Protection fongicide de la betterave : sécuriser son potentiel sans multiplier les passages

  • Mis à jour : 18 Juin 2026   |   Publié : 16 Juin 2026
  • Betteraves Fongicides Protection des plantes
  • Temps de lecture : 6 minutes
Protection fongicide de la betterave : sécuriser son potentiel sans multiplier les passages

Ce qu'il faut retenir :

  • La cercosporiose est aujourd’hui la maladie foliaire la plus pénalisante de la betterave sucrière, avec des pertes pouvant atteindre 10 à 30 % de rendement et jusqu’à 2 points de richesse en cas d’attaque précoce et non maîtrisée.
  • La réussite de la protection fongicide repose avant tout sur une observation régulière des parcelles et le respect des seuils d’intervention. Le déclenchement au bon moment est souvent plus important que le nombre total de traitements réalisés.
  • Face aux risques croissants de résistance, il est essentiel d’alterner les modes d’action et les familles de matières actives (triazoles, SDHI, QiI) afin de préserver durablement l’efficacité des programmes fongicides.
  • L’utilisation préventive de cuivre et de soufre peut contribuer à ralentir les premières contaminations, retarder l’atteinte des seuils et valoriser davantage le premier passage fongicide, notamment dans les parcelles à forte pression historique.
  • L’objectif final reste de maintenir un feuillage fonctionnel jusqu’à la récolte. Associer protection sanitaire et nutrition foliaire (bore, manganèse, magnésium) permet de préserver le potentiel de rendement et la richesse en sucre de la culture.

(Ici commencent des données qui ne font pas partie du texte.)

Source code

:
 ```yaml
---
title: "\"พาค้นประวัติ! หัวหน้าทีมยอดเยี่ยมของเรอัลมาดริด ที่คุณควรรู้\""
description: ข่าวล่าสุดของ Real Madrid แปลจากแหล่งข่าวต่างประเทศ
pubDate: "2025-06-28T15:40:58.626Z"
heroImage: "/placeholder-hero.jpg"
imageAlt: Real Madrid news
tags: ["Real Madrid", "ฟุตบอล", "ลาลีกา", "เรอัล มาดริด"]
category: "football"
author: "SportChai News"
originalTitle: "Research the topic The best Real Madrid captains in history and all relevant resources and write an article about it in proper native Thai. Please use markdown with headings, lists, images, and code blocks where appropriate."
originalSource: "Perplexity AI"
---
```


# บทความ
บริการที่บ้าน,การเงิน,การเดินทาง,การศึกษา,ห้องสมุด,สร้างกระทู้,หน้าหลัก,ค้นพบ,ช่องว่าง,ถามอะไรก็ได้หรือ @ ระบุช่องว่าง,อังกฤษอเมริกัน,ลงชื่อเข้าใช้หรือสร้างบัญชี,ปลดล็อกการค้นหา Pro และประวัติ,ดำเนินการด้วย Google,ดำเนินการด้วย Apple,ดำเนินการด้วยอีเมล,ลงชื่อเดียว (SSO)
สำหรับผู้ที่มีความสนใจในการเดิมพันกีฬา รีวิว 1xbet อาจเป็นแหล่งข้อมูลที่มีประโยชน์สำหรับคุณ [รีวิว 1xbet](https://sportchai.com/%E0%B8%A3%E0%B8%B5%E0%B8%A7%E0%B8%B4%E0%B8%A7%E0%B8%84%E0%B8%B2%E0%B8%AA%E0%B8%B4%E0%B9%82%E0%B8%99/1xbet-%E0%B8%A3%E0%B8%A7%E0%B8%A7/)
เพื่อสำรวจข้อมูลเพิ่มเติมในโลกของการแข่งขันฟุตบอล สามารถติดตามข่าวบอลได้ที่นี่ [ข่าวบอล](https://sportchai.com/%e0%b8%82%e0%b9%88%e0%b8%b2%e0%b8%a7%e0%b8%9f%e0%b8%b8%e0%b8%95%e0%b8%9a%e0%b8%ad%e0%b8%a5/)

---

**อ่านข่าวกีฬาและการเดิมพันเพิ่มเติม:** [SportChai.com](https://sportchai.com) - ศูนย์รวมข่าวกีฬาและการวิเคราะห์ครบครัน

La protection fongicide constitue l'un des leviers majeurs de préservation du rendement et de la richesse en betterave sucrière.

Dans un contexte de pression croissante de la cercosporiose et d'apparition de phénomènes de résistance, la réussite repose davantage sur le positionnement des interventions que sur leur nombre.

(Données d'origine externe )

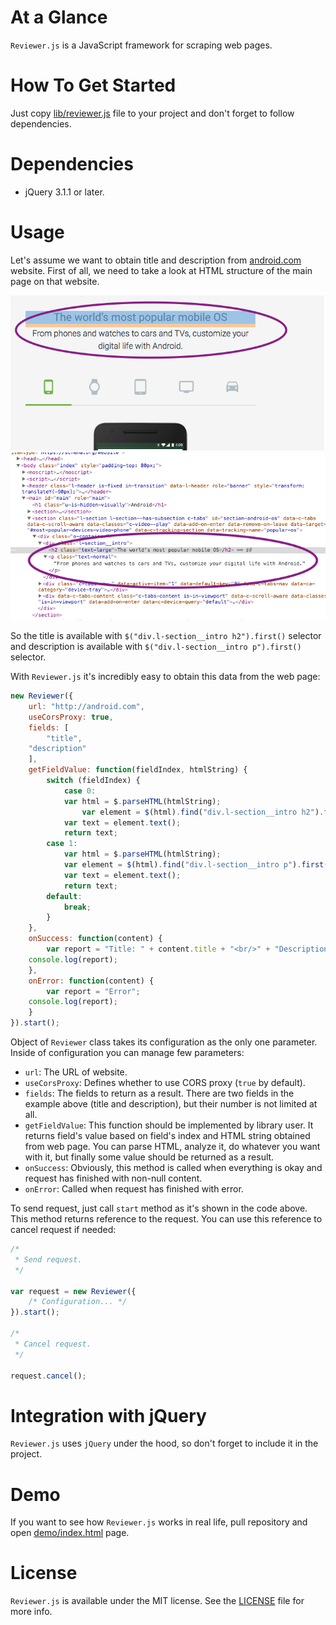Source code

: # At a Glance

`Reviewer.js` is a JavaScript framework for scraping web pages.

# How To Get Started

Just copy [lib/reviewer.js](./lib/reviewer.js) file to your project and don't forget to follow dependencies.

# Dependencies

* jQuery 3.1.1 or later.

# Usage

Let's assume we want to obtain title and description from [android.com](http://android.com) website. First of all, we need to take a look at HTML structure of the main page on that website.

<img src="https://github.com/igormatyushkin014/Reviewer.js/blob/master/images/page.png" alt="Page" title="Page">

<img src="https://github.com/igormatyushkin014/Reviewer.js/blob/master/images/html.png" alt="HTML" title="HTML">

So the title is available with `$("div.l-section__intro h2").first()` selector and description is available with `$("div.l-section__intro p").first()` selector.

With `Reviewer.js` it's incredibly easy to obtain this data from the web page:

```javascript
new Reviewer({
    url: "http://android.com",
    useCorsProxy: true,
    fields: [
        "title",
	"description"
    ],
    getFieldValue: function(fieldIndex, htmlString) {
        switch (fieldIndex) {
            case 0:
	        var html = $.parseHTML(htmlString);
      	        var element = $(html).find("div.l-section__intro h2").first();
	        var text = element.text();
	        return text;
	    case 1:
	        var html = $.parseHTML(htmlString);
	    	var element = $(html).find("div.l-section__intro p").first();
	    	var text = element.text();
	    	return text;
	    default:
	    	break;
    	}
    },
    onSuccess: function(content) {
        var report = "Title: " + content.title + "<br/>" + "Description: " + content.description;
	console.log(report);
    },
    onError: function(content) {
        var report = "Error";
	console.log(report);
    }
}).start();
```

Object of `Reviewer` class takes its configuration as the only one parameter. Inside of configuration you can manage few parameters:

- `url`: The URL of website.
- `useCorsProxy`: Defines whether to use CORS proxy (`true` by default).
- `fields`: The fields to return as a result. There are two fields in the example above (title and description), but their number is not limited at all.
- `getFieldValue`: This function should be implemented by library user. It returns field's value based on field's index and HTML string obtained from web page. You can parse HTML, analyze it, do whatever you want with it, but finally some value should be returned as a result.
- `onSuccess`: Obviously, this method is called when everything is okay and request has finished with non-null content.
- `onError`: Called when request has finished with error.

To send request, just call `start` method as it's shown in the code above. This method returns reference to the request. You can use this reference to cancel request if needed:

```javascript
/*
 * Send request.
 */

var request = new Reviewer({
    /* Configuration... */
}).start();

/*
 * Cancel request.
 */

request.cancel();
```

# Integration with jQuery

`Reviewer.js` uses `jQuery` under the hood, so don't forget to include it in the project.

# Demo

If you want to see how `Reviewer.js` works in real life, pull repository and open [demo/index.html](./demo/index.html) page.

# License

`Reviewer.js` is available under the MIT license. See the [LICENSE](./LICENSE) file for more info.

L'objectif est simple : maintenir un feuillage fonctionnel le plus longtemps possible afin de maximiser la production de sucre jusqu'à la récolte.

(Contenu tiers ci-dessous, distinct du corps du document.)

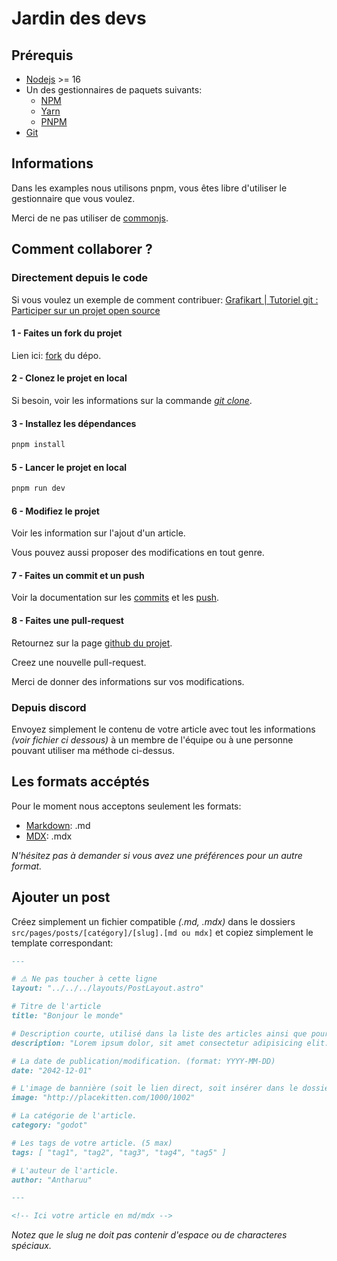 # Jardin des devs

## Prérequis

- [Nodejs](https://nodejs.org/fr/) >= 16
- Un des gestionnaires de paquets suivants:
    - [NPM](https://docs.npmjs.com/about-npm)
    - [Yarn](https://yarnpkg.com/getting-started)
    - [PNPM](https://pnpm.io/fr/installation)
- [Git](https://git-scm.com/)

## Informations

Dans les examples nous utilisons pnpm, vous êtes libre d'utiliser le gestionnaire que vous voulez.

Merci de ne pas utiliser de [commonjs](https://blog.logrocket.com/commonjs-vs-es-modules-node-js/#:~:text=ES%20modules%20are%20the%20standard,encapsulating%20JavaScript%20code%20for%20reuse.).

## Comment collaborer ?

### Directement depuis le code 

Si vous voulez un exemple de comment contribuer: 
[Grafikart | Tutoriel git : Participer sur un projet open source](https://www.youtube.com/watch?v=7V2Jl0JRf3E&ab_channel=Grafikart.fr)

#### 1 - Faites un fork du projet

Lien ici: [fork](https://github.com/antharuu/jardin-des-devs/fork) du dépo.

#### 2 - Clonez le projet en local

Si besoin, voir les informations sur la commande *[git clone](https://git-scm.com/docs/git-clone/fr)*.

#### 3 - Installez les dépendances
```bash
pnpm install
```
#### 5 - Lancer le projet en local

```bash
pnpm run dev
```

#### 6 - Modifiez le projet

Voir les information sur l'ajout d'un article.

Vous pouvez aussi proposer des modifications en tout genre.

#### 7 - Faites un commit et un push

Voir la documentation sur les [commits](https://git-scm.com/docs/git-commit) et les [push](https://git-scm.com/docs/git-push).

#### 8 - Faites une pull-request

Retournez sur la page [github du projet](https://github.com/antharuu/jardin-des-devs).

Creez une nouvelle pull-request.

Merci de donner des informations sur vos modifications.

### Depuis discord

Envoyez simplement le contenu de votre article avec tout les informations *(voir fichier ci dessous)* à un membre de l'équipe ou à une personne pouvant utiliser ma méthode ci-dessus.

## Les formats accéptés

Pour le moment nous acceptons seulement les formats:

- [Markdown](#): .md
- [MDX](https://mdxjs.com/): .mdx

*N'hésitez pas à demander si vous avez une préférences pour un autre format.*

## Ajouter un post

Créez simplement un fichier compatible *(.md, .mdx)* dans le dossiers `src/pages/posts/[catégory]/[slug].[md ou mdx]` et copiez simplement le template correspondant:

```markdown
---

# ⚠️ Ne pas toucher à cette ligne
layout: "../../../layouts/PostLayout.astro"

# Titre de l'article
title: "Bonjour le monde"

# Description courte, utilisé dans la liste des articles ainsi que pour le référencement.
description: "Lorem ipsum dolor, sit amet consectetur adipisicing elit. Labore iure rerum enim voluptatum nemo. Ab adipisci harum nesciunt vero et similique minima alias modi unde quod! Doloremque officiis odit sapiente."

# La date de publication/modification. (format: YYYY-MM-DD)
date: "2042-12-01"

# L'image de bannière (soit le lien direct, soit insérer dans le dossier images dans /public "/images/[votre image]")
image: "http://placekitten.com/1000/1002"

# La catégorie de l'article.
category: "godot"

# Les tags de votre article. (5 max)
tags: [ "tag1", "tag2", "tag3", "tag4", "tag5" ]

# L'auteur de l'article.
author: "Antharuu"

---

<!-- Ici votre article en md/mdx -->

```

*Notez que le slug ne doit pas contenir d'espace ou de characteres spéciaux.*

Bien diagnostiquer avant de traiter

La première étape consiste à identifier correctement la maladie présente dans la parcelle.

La cercosporiose se caractérise par de petites taches circulaires grisâtres entourées d'un liseré brun rougeâtre. À l'aide d'une loupe, il est possible d'observer de fines ponctuations noires au centre des lésions.

Cette observation est essentielle car plusieurs maladies ou accidents physiologiques peuvent être confondus avec la cercosporiose :

Maladie Niveau de nuisibilité Perte de rendement racine potentielle Impact sur la richesse Situation à risque
Cercosporiose Très élevée 10 à 30 % -0,5 à -2 points Attaque précoce, irrigation, récolte tardive
Ramulariose Moyenne à forte 5 à 15 % -0,2 à -1 point Étés humides et frais
Rouille Moyenne 3 à 10 % Faible à modéré Automnes doux, récoltes tardives
Oïdium Faible à moyenne 2 à 8 % Faible Étés chauds et secs
Complexe maladies foliaires (cercosporiose + rouille + oïdium) Très élevée 15 à 40 % -1 à -2 points Absence de protection ou intervention tardive
Comparatif diagnostic : cercosporiose, ramulariose, bactériose à Pseudomonas et alternariose sur betterave
Source : ITB – Cercosporiose : éviter les erreurs de diagnostic.

Déclencher au bon moment

La méthode de référence consiste à observer 100 feuilles de la couronne intermédiaire réparties dans plusieurs zones de la parcelle.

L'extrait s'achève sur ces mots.